Plain-text document sources:
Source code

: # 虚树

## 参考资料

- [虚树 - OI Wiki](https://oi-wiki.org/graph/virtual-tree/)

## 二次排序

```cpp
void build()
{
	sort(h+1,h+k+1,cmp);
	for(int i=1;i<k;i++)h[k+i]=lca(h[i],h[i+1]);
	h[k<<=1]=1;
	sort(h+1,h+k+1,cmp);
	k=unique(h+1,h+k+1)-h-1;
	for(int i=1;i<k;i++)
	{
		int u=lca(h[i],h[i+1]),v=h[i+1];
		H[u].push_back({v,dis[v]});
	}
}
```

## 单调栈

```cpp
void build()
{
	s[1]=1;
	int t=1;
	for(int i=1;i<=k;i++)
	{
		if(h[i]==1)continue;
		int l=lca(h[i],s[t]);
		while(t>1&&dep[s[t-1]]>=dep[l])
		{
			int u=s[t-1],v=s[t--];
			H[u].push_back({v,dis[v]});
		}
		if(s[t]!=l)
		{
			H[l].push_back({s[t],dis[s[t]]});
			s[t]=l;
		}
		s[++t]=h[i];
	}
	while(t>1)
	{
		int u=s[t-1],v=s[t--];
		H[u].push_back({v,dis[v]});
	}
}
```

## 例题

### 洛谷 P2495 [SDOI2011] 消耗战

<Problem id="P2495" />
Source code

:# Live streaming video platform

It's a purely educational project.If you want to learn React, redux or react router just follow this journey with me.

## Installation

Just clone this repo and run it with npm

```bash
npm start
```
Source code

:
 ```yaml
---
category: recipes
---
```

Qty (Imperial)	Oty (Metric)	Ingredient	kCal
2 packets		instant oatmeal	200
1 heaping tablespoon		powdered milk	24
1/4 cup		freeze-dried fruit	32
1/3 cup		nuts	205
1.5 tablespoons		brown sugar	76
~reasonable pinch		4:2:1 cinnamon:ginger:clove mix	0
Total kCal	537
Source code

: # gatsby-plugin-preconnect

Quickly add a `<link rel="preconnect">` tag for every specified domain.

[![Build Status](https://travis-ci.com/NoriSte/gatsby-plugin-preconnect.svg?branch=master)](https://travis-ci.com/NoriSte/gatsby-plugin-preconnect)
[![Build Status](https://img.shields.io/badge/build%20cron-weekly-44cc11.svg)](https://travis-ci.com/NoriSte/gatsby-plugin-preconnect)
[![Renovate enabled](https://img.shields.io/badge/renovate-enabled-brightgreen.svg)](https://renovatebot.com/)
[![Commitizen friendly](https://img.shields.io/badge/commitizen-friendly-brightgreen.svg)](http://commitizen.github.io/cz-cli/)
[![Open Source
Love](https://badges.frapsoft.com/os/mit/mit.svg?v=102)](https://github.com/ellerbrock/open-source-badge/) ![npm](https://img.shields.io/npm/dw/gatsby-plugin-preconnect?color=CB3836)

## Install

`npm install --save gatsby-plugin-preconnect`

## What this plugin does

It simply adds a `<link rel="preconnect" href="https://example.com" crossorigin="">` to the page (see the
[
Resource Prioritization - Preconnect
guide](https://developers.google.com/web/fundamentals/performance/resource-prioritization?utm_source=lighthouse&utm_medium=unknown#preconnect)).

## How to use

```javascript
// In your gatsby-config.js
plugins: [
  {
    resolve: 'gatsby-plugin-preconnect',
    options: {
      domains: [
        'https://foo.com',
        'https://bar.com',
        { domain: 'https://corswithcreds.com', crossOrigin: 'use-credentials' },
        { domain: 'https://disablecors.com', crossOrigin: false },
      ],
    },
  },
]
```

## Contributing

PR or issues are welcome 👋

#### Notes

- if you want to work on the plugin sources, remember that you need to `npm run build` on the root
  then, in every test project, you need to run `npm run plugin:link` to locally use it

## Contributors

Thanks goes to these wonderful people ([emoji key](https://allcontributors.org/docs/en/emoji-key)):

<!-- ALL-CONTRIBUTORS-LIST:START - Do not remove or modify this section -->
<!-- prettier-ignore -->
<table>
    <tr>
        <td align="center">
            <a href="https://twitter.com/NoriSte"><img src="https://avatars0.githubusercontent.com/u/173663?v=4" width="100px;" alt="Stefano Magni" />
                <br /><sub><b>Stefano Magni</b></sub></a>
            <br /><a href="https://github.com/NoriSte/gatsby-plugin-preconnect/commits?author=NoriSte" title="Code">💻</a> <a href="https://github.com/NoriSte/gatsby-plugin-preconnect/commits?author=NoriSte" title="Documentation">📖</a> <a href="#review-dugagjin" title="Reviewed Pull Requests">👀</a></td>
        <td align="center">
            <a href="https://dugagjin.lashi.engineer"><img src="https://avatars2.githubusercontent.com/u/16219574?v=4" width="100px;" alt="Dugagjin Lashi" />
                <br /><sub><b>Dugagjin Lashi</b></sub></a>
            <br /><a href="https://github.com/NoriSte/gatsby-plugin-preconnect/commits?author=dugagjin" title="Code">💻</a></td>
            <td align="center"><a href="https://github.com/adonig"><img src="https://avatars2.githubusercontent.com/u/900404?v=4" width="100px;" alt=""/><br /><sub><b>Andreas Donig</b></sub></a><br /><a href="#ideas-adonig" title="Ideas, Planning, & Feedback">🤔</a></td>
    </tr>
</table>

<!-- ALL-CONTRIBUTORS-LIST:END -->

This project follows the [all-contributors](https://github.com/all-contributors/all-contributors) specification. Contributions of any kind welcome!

REQUIREMENT – Reproduce all the data precisely, word for word.

ANSWER –
Source code

: # 虚树

## 参考资料

- [虚树 - OI Wiki](https://oi-wiki.org/graph/virtual-tree/)

## 二次排序

```cpp
void build()
{
	sort(h+1,h+k+1,cmp);
	for(int i=1;i<k;i++)h[k+i]=lca(h[i],h[i+1]);
	h[k<<=1]=1;
	sort(h+1,h+k+1,cmp);
	k=unique(h+1,h+k+1)-h-1;
	for(int i=1;i<k;i++)
	{
		int u=lca(h[i],h[i+1]),v=h[i+1];
		H[u].push_back({v,dis[v]});
	}
}
```

## 单调栈

```cpp
void build()
{
	s[1]=1;
	int t=1;
	for(int i=1;i<=k;i++)
	{
		if(h[i]==1)continue;
		int l=lca(h[i],s[t]);
		while(t>1&&dep[s[t-1]]>=dep[l])
		{
			int u=s[t-1],v=s[t--];
			H[u].push_back({v,dis[v]});
		}
		if(s[t]!=l)
		{
			H[l].push_back({s[t],dis[s[t]]});
			s[t]=l;
		}
		s[++t]=h[i];
	}
	while(t>1)
	{
		int u=s[t-1],v=s[t--];
		H[u].push_back({v,dis[v]});
	}
}
```

## 例题

### 洛谷 P2495 [SDOI2011] 消耗战

<Problem id="P2495" />
Source code

:# Live streaming video platform

It's a purely educational project.If you want to learn React, redux or react router just follow this journey with me.

## Installation

Just clone this repo and run it with npm

```bash
npm start
```
Source code

:
 ```yaml
---
category: recipes
---
```

Qty (Imperial)	Oty (Metric)	Ingredient	kCal
2 packets		instant oatmeal	200
1 heaping tablespoon		powdered milk	24
1/4 cup		freeze-dried fruit	32
1/3 cup		nuts	205
1.5 tablespoons		brown sugar	76
~reasonable pinch		4:2:1 cinnamon:ginger:clove mix	0
Total kCal	537
Source code

: # gatsby-plugin-preconnect

Quickly add a `<link rel="preconnect">` tag for every specified domain.

[![Build Status](https://travis-ci.com/NoriSte/gatsby-plugin-preconnect.svg?branch=master)](https://travis-ci.com/NoriSte/gatsby-plugin-preconnect)
[![Build Status](https://img.shields.io/badge/build%20cron-weekly-44cc11.svg)](https://travis-ci.com/NoriSte/gatsby-plugin-preconnect)
[![Renovate enabled](https://img.shields.io/badge/renovate-enabled-brightgreen.svg)](https://renovatebot.com/)
[![Commitizen friendly](https://img.shields.io/badge/commitizen-friendly-brightgreen.svg)](http://commitizen.github.io/cz-cli/)
[![Open Source
Love](https://badges.frapsoft.com/os/mit/mit.svg?v=102)](https://github.com/ellerbrock/open-source-badge/) ![npm](https://img.shields.io/npm/dw/gatsby-plugin-preconnect?color=CB3836)

## Install

`npm install --save gatsby-plugin-preconnect`

## What this plugin does

It simply adds a `<link rel="preconnect" href="https://example.com" crossorigin="">` to the page (see the
[
Resource Prioritization - Preconnect
guide](https://developers.google.com/web/fundamentals/performance/resource-prioritization?utm_source=lighthouse&utm_medium=unknown#preconnect)).

## How to use

```javascript
// In your gatsby-config.js
plugins: [
  {
    resolve: 'gatsby-plugin-preconnect',
    options: {
      domains: [
        'https://foo.com',
        'https://bar.com',
        { domain: 'https://corswithcreds.com', crossOrigin: 'use-credentials' },
        { domain: 'https://disablecors.com', crossOrigin: false },
      ],
    },
  },
]
```

## Contributing

PR or issues are welcome 👋

#### Notes

- if you want to work on the plugin sources, remember that you need to `npm run build` on the root
  then, in every test project, you need to run `npm run plugin:link` to locally use it

## Contributors

Thanks goes to these wonderful people ([emoji key](https://allcontributors.org/docs/en/emoji-key)):

<!-- ALL-CONTRIBUTORS-LIST:START - Do not remove or modify this section -->
<!-- prettier-ignore -->
<table>
    <tr>
        <td align="center">
            <a href="https://twitter.com/NoriSte"><img src="https://avatars0.githubusercontent.com/u/173663?v=4" width="100px;" alt="Stefano Magni" />
                <br /><sub><b>Stefano Magni</b></sub></a>
            <br /><a href="https://github.com/NoriSte/gatsby-plugin-preconnect/commits?author=NoriSte" title="Code">💻</a> <a href="https://github.com/NoriSte/gatsby-plugin-preconnect/commits?author=NoriSte" title="Documentation">📖</a> <a href="#review-dugagjin" title="Reviewed Pull Requests">👀</a></td>
        <td align="center">
            <a href="https://dugagjin.lashi.engineer"><img src="https://avatars2.githubusercontent.com/u/16219574?v=4" width="100px;" alt="Dugagjin Lashi" />
                <br /><sub><b>Dugagjin Lashi</b></sub></a>
            <br /><a href="https://github.com/NoriSte/gatsby-plugin-preconnect/commits?author=dugagjin" title="Code">💻</a></td>
            <td align="center"><a href="https://github.com/adonig"><img src="https://avatars2.githubusercontent.com/u/900404?v=4" width="100px;" alt=""/><br /><sub><b>Andreas Donig</b></sub></a><br /><a href="#ideas-adonig" title="Ideas, Planning, & Feedback">🤔</a></td>
    </tr>
</table>

<!-- ALL-CONTRIBUTORS-LIST:END -->

This project follows the [all-contributors](https://github.com/all-contributors/all-contributors) specification. Contributions of any kind welcome!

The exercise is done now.